Hayatını kaybeden madenci yakınlarının dile getirdiği hususlardan biri “Madendeki havalandırmaların tadilata gireceği, ancak bunun gerçekleşmediği, işçilerin çalıştırılmaya devam ettiği” idi. Yeşil bu bilgiyi doğruluyor. Ancak bunun işçi sağlığı ve güvenliğini tehdit etmeyen bir tadilat süreci olduğunu iddia ediyor: “Havalandırmada bir sıkıntı yoktu.
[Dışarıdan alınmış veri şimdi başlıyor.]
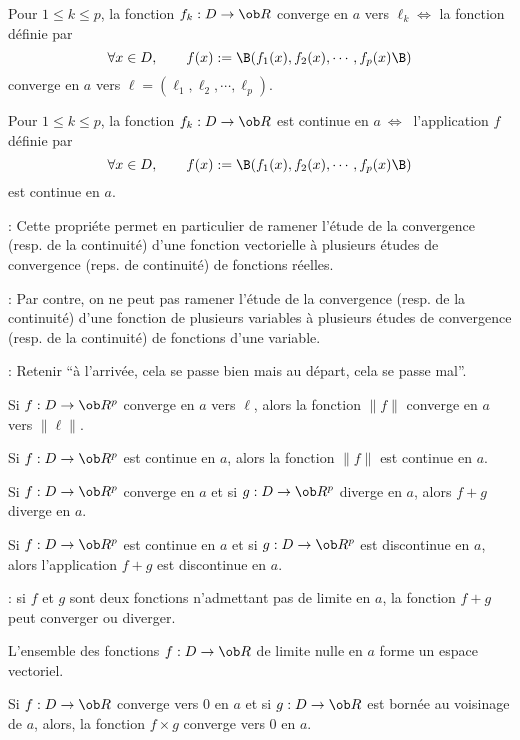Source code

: Pour $1\le k\le p$, la fonction $f_k:D\to\ob R$ converge en $a$ vers $\ell_k \Longleftrightarrow$ la fonction définie par 
$$
\forall x\in D, \qquad f(x):=\B(f_1(x),f_2(x),\cdots,f_p(x)\B)
$$
converge en $a$ vers $\ell=(\ell_1,\ell_2,\cdots,\ell_p)$. 

\Invertedtrue
\Theoreme [$a\in D\subset\ob R^n$] 
Pour $1\le k\le p$, la fonction $f_k:D\to\ob R$ est continue en $a\ \Longleftrightarrow\ $ l'application $f$ définie par 
$$
\forall x\in D, \qquad f(x):=\B(f_1(x),f_2(x),\cdots,f_p(x)\B)
$$
est continue en $a$. \pn

\Remarque : Cette propriéte permet en particulier de ramener l'étude de la convergence (resp. de la continuité) d'une fonction vectorielle à plusieurs études de convergence (reps. de continuité) de fonctions réelles. 
\bigskip

\Remarque : Par contre, on ne peut pas ramener l'étude de la convergence (resp. de la continuité) d'une fonction de plusieurs variables à plusieurs études de convergence (resp. de la continuité) de fonctions d'une variable. 
\bigskip

\Remarque : Retenir ``à l'arrivée, cela se passe bien mais au départ, cela se passe mal''. 


Si $f:D\to\ob R^p$ converge en $a$ vers $\ell$, alors la fonction $\|f\|$ converge en $a$ vers $\|\ell\|$. 

\Invertedtrue
{} 
Si $f:D\to\ob R^p$ est continue en $a$, alors la fonction $\|f\|$ est continue en $a$. \pn


\Propriete [$D\subset\ob R^n$, $a\in\ob R^n$]
Si $f:D\to\ob R^p$ converge en $a$ et si $g:D\to\ob R^p$ diverge en $a$, alors $f+g$ diverge en $a$. 

\Invertedtrue
\Propriete [$D\subset\ob R^n$]
Si $f:D\to\ob R^p$ est continue en $a$ et si $g:D\to\ob R^p$ est discontinue en $a$, alors l'application $f+g$ est discontinue en $a$. \pn

\Remarque : si $f$ et $g$ sont deux fonctions n'admettant pas de limite en $a$, la fonction $f+g$ peut converger ou diverger. 
\bigskip


\Propriete [$D$ voisinage de $a\in\ob R^n$] 
L'ensemble des fonctions $f:D\to\ob R$ de limite nulle en $a$ forme un espace vectoriel. 

\Propriete [$D\subset\ob R^n$] 
Si $f:D\to\ob R$ converge vers $0$ en $a$ et si $g:D\to\ob R$ est bornée au voisinage de $a$, alors, la fonction $f\times g$ converge vers $0$ en $a$.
Daha ileri teknolojide bir cihazın getirilmesi için eski aspiratörlerin değiştirilmesi gündemdeydi. İhaleyi kazanan firma gerekli malzemeleri tedarik edemedi. Biz bu süreçte ocakların tatil olacağına dair bilgi paylaştık. Bu bir arıza sebebiyle değil, yenilenme sebebiyle olacaktı.”

Burada bir noktaya daha dikkat çekmekte fayda var. Zira TTK kayıtlarında aspiratörlerle ilgili çalışmanın geçmişinin 2018’e kadar uzandığı görülüyor. Kayıtlarda TTK’nin aspiratör modernizasyonu için 4 yıl önce de ödenek ayırdığı dikkat çekiyor. Ocakta aspiratörlerin yenilenmesi için 2021 yılında ise üç kez ihale açılıyor, ilk iki ihale ise iptal ediliyor. Yani 4 yıldır bahsi geçen aspiratörler yenilenmemiş.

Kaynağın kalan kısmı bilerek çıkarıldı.